Every record, from the first to the last, is to be printed again exactly.

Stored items
# # # #
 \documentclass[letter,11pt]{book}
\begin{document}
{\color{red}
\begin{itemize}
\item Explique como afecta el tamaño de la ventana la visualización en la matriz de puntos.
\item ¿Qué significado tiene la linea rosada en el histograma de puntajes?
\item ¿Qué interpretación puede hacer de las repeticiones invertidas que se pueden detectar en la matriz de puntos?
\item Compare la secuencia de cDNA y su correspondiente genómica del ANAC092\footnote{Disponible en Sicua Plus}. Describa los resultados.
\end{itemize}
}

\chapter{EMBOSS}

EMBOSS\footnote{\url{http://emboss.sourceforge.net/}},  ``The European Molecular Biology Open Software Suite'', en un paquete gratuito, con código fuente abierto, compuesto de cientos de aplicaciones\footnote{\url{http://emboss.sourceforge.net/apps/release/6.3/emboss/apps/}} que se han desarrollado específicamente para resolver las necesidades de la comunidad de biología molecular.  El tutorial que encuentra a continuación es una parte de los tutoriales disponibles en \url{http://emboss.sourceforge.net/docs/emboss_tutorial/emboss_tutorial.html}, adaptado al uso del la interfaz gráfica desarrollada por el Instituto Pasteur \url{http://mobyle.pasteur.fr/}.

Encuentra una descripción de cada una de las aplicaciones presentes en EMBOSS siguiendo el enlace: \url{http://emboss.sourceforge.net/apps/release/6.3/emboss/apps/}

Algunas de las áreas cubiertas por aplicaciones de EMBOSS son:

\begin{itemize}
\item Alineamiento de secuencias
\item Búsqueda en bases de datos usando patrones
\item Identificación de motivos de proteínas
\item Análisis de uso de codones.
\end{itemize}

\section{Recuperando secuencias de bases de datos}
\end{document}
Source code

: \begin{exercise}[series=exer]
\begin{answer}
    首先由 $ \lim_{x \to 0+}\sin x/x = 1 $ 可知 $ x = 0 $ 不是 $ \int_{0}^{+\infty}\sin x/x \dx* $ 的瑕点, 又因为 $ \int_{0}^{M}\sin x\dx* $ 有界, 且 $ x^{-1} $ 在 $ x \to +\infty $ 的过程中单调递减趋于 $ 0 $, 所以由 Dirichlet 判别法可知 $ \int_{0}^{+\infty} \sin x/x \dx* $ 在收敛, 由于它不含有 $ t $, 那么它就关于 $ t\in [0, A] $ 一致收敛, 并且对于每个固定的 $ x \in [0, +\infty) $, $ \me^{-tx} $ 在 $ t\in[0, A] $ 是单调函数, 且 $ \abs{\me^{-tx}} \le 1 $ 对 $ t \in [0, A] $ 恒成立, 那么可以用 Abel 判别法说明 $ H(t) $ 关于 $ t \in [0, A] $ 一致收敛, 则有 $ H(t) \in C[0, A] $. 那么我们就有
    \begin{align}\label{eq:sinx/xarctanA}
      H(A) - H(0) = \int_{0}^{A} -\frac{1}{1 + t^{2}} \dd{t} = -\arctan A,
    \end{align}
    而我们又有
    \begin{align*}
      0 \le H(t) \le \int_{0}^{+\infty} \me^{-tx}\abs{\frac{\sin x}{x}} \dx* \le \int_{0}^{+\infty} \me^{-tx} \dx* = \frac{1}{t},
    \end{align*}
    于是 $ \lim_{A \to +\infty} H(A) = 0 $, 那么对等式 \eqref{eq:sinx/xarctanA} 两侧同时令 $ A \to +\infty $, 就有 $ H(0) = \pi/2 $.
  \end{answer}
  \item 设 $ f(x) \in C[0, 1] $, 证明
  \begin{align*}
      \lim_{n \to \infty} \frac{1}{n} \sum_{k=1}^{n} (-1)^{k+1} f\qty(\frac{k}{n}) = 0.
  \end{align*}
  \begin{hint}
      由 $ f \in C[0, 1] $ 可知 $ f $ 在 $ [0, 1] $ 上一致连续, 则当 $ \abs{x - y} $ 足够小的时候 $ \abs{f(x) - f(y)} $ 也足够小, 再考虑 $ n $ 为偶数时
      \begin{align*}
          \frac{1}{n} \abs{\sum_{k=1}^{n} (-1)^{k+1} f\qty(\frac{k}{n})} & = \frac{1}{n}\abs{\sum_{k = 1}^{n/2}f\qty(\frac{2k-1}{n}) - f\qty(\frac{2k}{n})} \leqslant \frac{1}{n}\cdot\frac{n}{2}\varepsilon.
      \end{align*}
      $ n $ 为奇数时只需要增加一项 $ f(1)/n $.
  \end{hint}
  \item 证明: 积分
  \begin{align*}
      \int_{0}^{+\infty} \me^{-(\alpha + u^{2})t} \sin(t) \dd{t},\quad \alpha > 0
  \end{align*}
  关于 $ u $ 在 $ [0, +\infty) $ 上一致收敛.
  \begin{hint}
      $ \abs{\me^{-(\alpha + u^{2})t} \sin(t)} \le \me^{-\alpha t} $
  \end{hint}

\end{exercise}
# # # #
RESPONSE BOX:
 \documentclass[letter,11pt]{book}
\begin{document}
{\color{red}
\begin{itemize}
\item Explique como afecta el tamaño de la ventana la visualización en la matriz de puntos.
\item ¿Qué significado tiene la linea rosada en el histograma de puntajes?
\item ¿Qué interpretación puede hacer de las repeticiones invertidas que se pueden detectar en la matriz de puntos?
\item Compare la secuencia de cDNA y su correspondiente genómica del ANAC092\footnote{Disponible en Sicua Plus}. Describa los resultados.
\end{itemize}
}

\chapter{EMBOSS}

EMBOSS\footnote{\url{http://emboss.sourceforge.net/}},  ``The European Molecular Biology Open Software Suite'', en un paquete gratuito, con código fuente abierto, compuesto de cientos de aplicaciones\footnote{\url{http://emboss.sourceforge.net/apps/release/6.3/emboss/apps/}} que se han desarrollado específicamente para resolver las necesidades de la comunidad de biología molecular.  El tutorial que encuentra a continuación es una parte de los tutoriales disponibles en \url{http://emboss.sourceforge.net/docs/emboss_tutorial/emboss_tutorial.html}, adaptado al uso del la interfaz gráfica desarrollada por el Instituto Pasteur \url{http://mobyle.pasteur.fr/}.

Encuentra una descripción de cada una de las aplicaciones presentes en EMBOSS siguiendo el enlace: \url{http://emboss.sourceforge.net/apps/release/6.3/emboss/apps/}

Algunas de las áreas cubiertas por aplicaciones de EMBOSS son:

\begin{itemize}
\item Alineamiento de secuencias
\item Búsqueda en bases de datos usando patrones
\item Identificación de motivos de proteínas
\item Análisis de uso de codones.
\end{itemize}

\section{Recuperando secuencias de bases de datos}
\end{document}
Source code

: \begin{exercise}[series=exer]
\begin{answer}
    首先由 $ \lim_{x \to 0+}\sin x/x = 1 $ 可知 $ x = 0 $ 不是 $ \int_{0}^{+\infty}\sin x/x \dx* $ 的瑕点, 又因为 $ \int_{0}^{M}\sin x\dx* $ 有界, 且 $ x^{-1} $ 在 $ x \to +\infty $ 的过程中单调递减趋于 $ 0 $, 所以由 Dirichlet 判别法可知 $ \int_{0}^{+\infty} \sin x/x \dx* $ 在收敛, 由于它不含有 $ t $, 那么它就关于 $ t\in [0, A] $ 一致收敛, 并且对于每个固定的 $ x \in [0, +\infty) $, $ \me^{-tx} $ 在 $ t\in[0, A] $ 是单调函数, 且 $ \abs{\me^{-tx}} \le 1 $ 对 $ t \in [0, A] $ 恒成立, 那么可以用 Abel 判别法说明 $ H(t) $ 关于 $ t \in [0, A] $ 一致收敛, 则有 $ H(t) \in C[0, A] $. 那么我们就有
    \begin{align}\label{eq:sinx/xarctanA}
      H(A) - H(0) = \int_{0}^{A} -\frac{1}{1 + t^{2}} \dd{t} = -\arctan A,
    \end{align}
    而我们又有
    \begin{align*}
      0 \le H(t) \le \int_{0}^{+\infty} \me^{-tx}\abs{\frac{\sin x}{x}} \dx* \le \int_{0}^{+\infty} \me^{-tx} \dx* = \frac{1}{t},
    \end{align*}
    于是 $ \lim_{A \to +\infty} H(A) = 0 $, 那么对等式 \eqref{eq:sinx/xarctanA} 两侧同时令 $ A \to +\infty $, 就有 $ H(0) = \pi/2 $.
  \end{answer}
  \item 设 $ f(x) \in C[0, 1] $, 证明
  \begin{align*}
      \lim_{n \to \infty} \frac{1}{n} \sum_{k=1}^{n} (-1)^{k+1} f\qty(\frac{k}{n}) = 0.
  \end{align*}
  \begin{hint}
      由 $ f \in C[0, 1] $ 可知 $ f $ 在 $ [0, 1] $ 上一致连续, 则当 $ \abs{x - y} $ 足够小的时候 $ \abs{f(x) - f(y)} $ 也足够小, 再考虑 $ n $ 为偶数时
      \begin{align*}
          \frac{1}{n} \abs{\sum_{k=1}^{n} (-1)^{k+1} f\qty(\frac{k}{n})} & = \frac{1}{n}\abs{\sum_{k = 1}^{n/2}f\qty(\frac{2k-1}{n}) - f\qty(\frac{2k}{n})} \leqslant \frac{1}{n}\cdot\frac{n}{2}\varepsilon.
      \end{align*}
      $ n $ 为奇数时只需要增加一项 $ f(1)/n $.
  \end{hint}
  \item 证明: 积分
  \begin{align*}
      \int_{0}^{+\infty} \me^{-(\alpha + u^{2})t} \sin(t) \dd{t},\quad \alpha > 0
  \end{align*}
  关于 $ u $ 在 $ [0, +\infty) $ 上一致收敛.
  \begin{hint}
      $ \abs{\me^{-(\alpha + u^{2})t} \sin(t)} \le \me^{-\alpha t} $
  \end{hint}

\end{exercise}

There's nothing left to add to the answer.